La firma del memorando de entendimiento entre Trump y Pezeshkián el 17 de junio no eliminó la volatilidad en el Estrecho de Ormuz. El 20 de junio, Irán decretó un nuevo cierre alegando violaciones israelíes al alto el fuego en el Líbano. Tres días después, JD Vance confirmó desde Suiza que el paso está abierto y que las negociaciones avanzan, en una secuencia que confirma la advertencia que Argus Media había planteado desde el primer anuncio de reapertura: la normalización no sería inmediata ni lineal.

Francis Osborne, Head of Oil Analytics de Argus, señaló desde el primer anuncio de reapertura que «un fin definitivo de las hostilidades y la reapertura incondicional del estrecho de Ormuz al tránsito de carga, libre de interferencias o tarifas, no sería por sí solo suficiente para lograr una reanudación inmediata de los flujos de commodities previos a la crisis.«

El 17 de junio, Trump y el presidente iraní Masud Pezeshkián firmaron un memorando de entendimiento en Versalles, y el 18 de junio Pakistán confirmó que el acuerdo implicaba la reapertura rápida del estrecho. El 20 de junio, Irán decretó un nuevo cierre argumentando que los ataques de Israel en el sur del Líbano violaban los términos pactados.
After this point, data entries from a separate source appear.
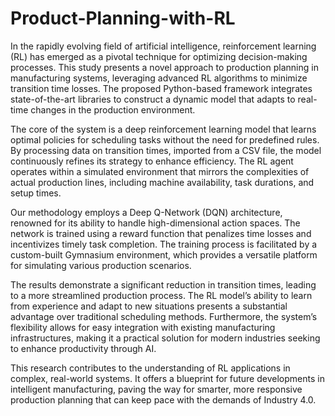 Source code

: # Product-Planning-with-RL

In the rapidly evolving field of artificial intelligence, reinforcement learning (RL) has emerged as a pivotal technique for optimizing decision-making processes. This study presents a novel approach to production planning in manufacturing systems, leveraging advanced RL algorithms to minimize transition time losses. The proposed Python-based framework integrates state-of-the-art libraries to construct a dynamic model that adapts to real-time changes in the production environment.

The core of the system is a deep reinforcement learning model that learns optimal policies for scheduling tasks without the need for predefined rules. By processing data on transition times, imported from a CSV file, the model continuously refines its strategy to enhance efficiency. The RL agent operates within a simulated environment that mirrors the complexities of actual production lines, including machine availability, task durations, and setup times.

Our methodology employs a Deep Q-Network (DQN) architecture, renowned for its ability to handle high-dimensional action spaces. The network is trained using a reward function that penalizes time losses and incentivizes timely task completion. The training process is facilitated by a custom-built Gymnasium environment, which provides a versatile platform for simulating various production scenarios.

The results demonstrate a significant reduction in transition times, leading to a more streamlined production process. The RL model’s ability to learn from experience and adapt to new situations presents a substantial advantage over traditional scheduling methods. Furthermore, the system’s flexibility allows for easy integration with existing manufacturing infrastructures, making it a practical solution for modern industries seeking to enhance productivity through AI.

This research contributes to the understanding of RL applications in complex, real-world systems. It offers a blueprint for future developments in intelligent manufacturing, paving the way for smarter, more responsive production planning that can keep pace with the demands of Industry 4.0.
Este 23 de junio, Vance confirmó desde Bürgenstock que el estrecho está «completamente abierto» y que las negociaciones del domingo registraron «muy buen progreso.»

Sobre los tiempos de recuperación productiva, Argus Consulting estima en su Oil Fundamentals Outlook que «la producción regional de crudo podría tardar entre cuatro y seis meses en regresar a niveles cercanos a los previos a la crisis«, sin garantía de que la capacidad regional se restablezca al 100% antes de que se completen inversiones significativas de reparación.

Osborne señala también que los envíos desviados hacia rutas alternativas como Yanbu, en Arabia Saudita, o Fujairah, en Emiratos Árabes Unidos, «podrían mantenerse en niveles más altos que antes de la crisis, limitando el volumen que regrese a transitar por Ormuz«, mientras que algunos compradores tradicionales de crudo de Medio Oriente «buscarán alternativas, lo que podría limitar el tráfico a través del estrecho«.

550 buques varados y un nuevo peaje iraní en el horizonte

Sheel Bhattacharjee, Head of Freight Pricing de Argus, había anticipado que los participantes del mercado de fletes preferirían «esperar señales más claras sobre la seguridad de las rutas antes de retomar operaciones«, particularmente tras «varios intentos fallidos previos de anuncios similares en meses recientes, que han debilitado la confianza del mercado.«

Los primeros tránsitos post-acuerdo confirmaron esa cautela: entre el 17 y el 18 de junio se registraron 18 cruces comerciales, cifra máxima desde el inicio del conflicto, con participación de embarcaciones vinculadas a China, Europa, Japón y Arabia Saudita, y cuatro superpetroleros con cerca de 8 millones de barriles de crudo navegando hacia aguas abiertas. Aun así, más de 550 barcos permanecen varados a ambos lados del estrecho, con interrogantes pendientes sobre desminado y protocolos de tránsito bajo supervisión iraní.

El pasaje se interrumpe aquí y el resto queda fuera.